Tag Archives: a parent’s worst nightmare

When life hands you spoiled milk, make bathtub gin

Ask any parent what their worst nightmare is and then immediately cancel any plans you had for the next three days. Because that’s how long they will take to answer you. Because parents are worried about everything.

For instance, among my top worst nightmare scenarios are:

A serial killer named Meatclaw kidnaps my children.

My daughter dies of scurvy because all she’ll eat is plain noodles. 

My son turns out to be awesome at soccer and all my weekend days have to be spent sober and pretending to like soccer.

My grandchildren will have to participate in The Hunger Games in the dystopian future, which they will lose because no one in my family knows how to shoot an arrow OR how to do a fancy side braid.

I get cancer and die. My husband, overwhelmed with grief, gets tricked into marrying my vapid, bimbo nurse Trixie after my funeral and she then raises my kids to be the kind of humans who genuinely enjoy keeping up with the Kardashians.

Prohibition comes back and I am arrested for Googling “how to make bathtub gin”.

And none of those things address the daily onslaught of new things we as parents are told to be afraid of, like haunted YouTube shows that possess children and studies that prove babies who didn’t learn Mandarin in utero will never get into college and that helicopter parenting is causing rebellious kindergartners to start snorting pure uncut sugar.

Of course, it’s not all death and delinquency and illicit moonshine runs. The mundane can be almost as terrifying when you have kids. For example, at some point on that mental list that every parent has, probably down around No. 37, is the nightmare of the missing sippy cup.

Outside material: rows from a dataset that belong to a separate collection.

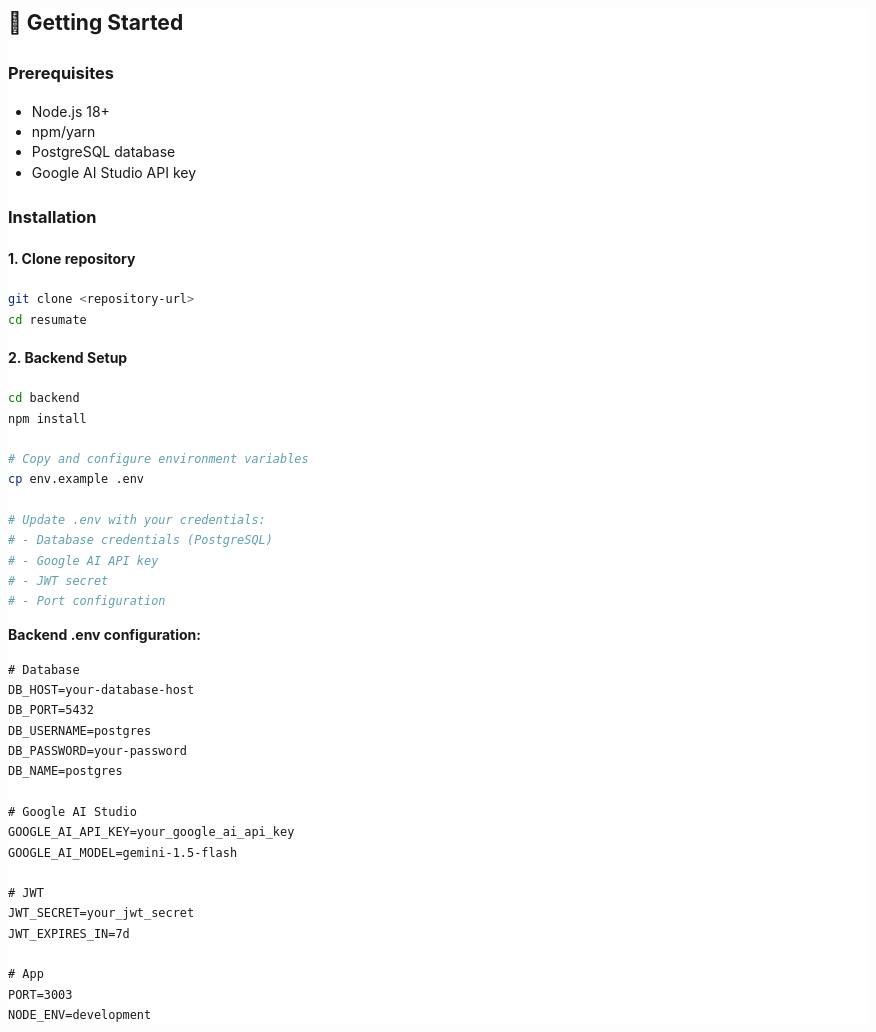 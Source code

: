 
## 🚀 Getting Started

### Prerequisites
- Node.js 18+
- npm/yarn
- PostgreSQL database
- Google AI Studio API key

### Installation

#### 1. Clone repository
```bash
git clone <repository-url>
cd resumate
```

#### 2. Backend Setup
```bash
cd backend
npm install

# Copy and configure environment variables
cp env.example .env

# Update .env with your credentials:
# - Database credentials (PostgreSQL)
# - Google AI API key
# - JWT secret
# - Port configuration
```

**Backend .env configuration:**
```env
# Database
DB_HOST=your-database-host
DB_PORT=5432
DB_USERNAME=postgres
DB_PASSWORD=your-password
DB_NAME=postgres

# Google AI Studio
GOOGLE_AI_API_KEY=your_google_ai_api_key
GOOGLE_AI_MODEL=gemini-1.5-flash

# JWT
JWT_SECRET=your_jwt_secret
JWT_EXPIRES_IN=7d

# App
PORT=3003
NODE_ENV=development
```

Oh god, the dreaded missing sippy cup. You know the one I’m talking about. It’s been on the back of your mind for awhile, the fact that you can’t remember the last time you saw it. And even though you’ve been known to struggle with anything above second grade math, you instantly do some fancy algebra in your head and deduce that there are two in the dishwasher, one in the cupboard, two they’re currently drinking out of and one being used as part of a load-bearing wall in the Fortress of Generic Blocks in the living room. 

Which leaves one completely unaccounted for. And after some more fancy mental calculations, you realize it’s been unaccounted for since Tuesday. And nope. Not that Tuesday. Last LAST Tuesday.

That’s not even the scariest part. The scariest part is that, unlike all of the tiny missing socks (which is about 1/3 of the total tiny sock population) and all those missing pens from the junk drawer, which I imagine are living blissfully together on some tropical island with all 12,000 of my missing bobby pins, sippy cups never stay lost. Oh no. They will mysteriously show up again. Right when their contents have ripened to their peak of nightmarish horror.

And despite the fact that when you asked your children to help you find this very same cup two weeks ago and they just did a series of figure-eights around your legs while repeatedly asking “where did it go? huh…”, it always, inevitably, reappears in their little hands when it makes its grand re-entrance, not yours.

Then, when that moment comes, that moment when one of your precious angels that you spent 36 hours bringing into this world on the sheer power of creative curse words alone runs up to you with a brightly painted cup of toxic sludge, a million more horrific questions run through your mind:

What unholy concoction is now in there? And has it gained sentience yet?

How much spoiled milk can a 30-pound body take before permanent damage occurs?

What strange alchemy must take place to turn apple juice that shade of green?

Or…wait…I think this used to be orange juice?

Does grape juice ferment into alcohol after so long? And if it does, how much prison kiddie wine did my child just drink before he alerted me that he found the missing cup?

How worried do I need to be about mold, because there are no less than 11 blog posts littering my Facebook feed at any given moment about the dangers of mold growing in sippy cups?

The good news is that there is hope. More than hope, actually. There is a foolproof method to never losing another sippy cup again. And that method is to only let your child drink water from here on out.

A sippy cup full of water has never, ever been lost in the whole, long, sordid history of parenthood.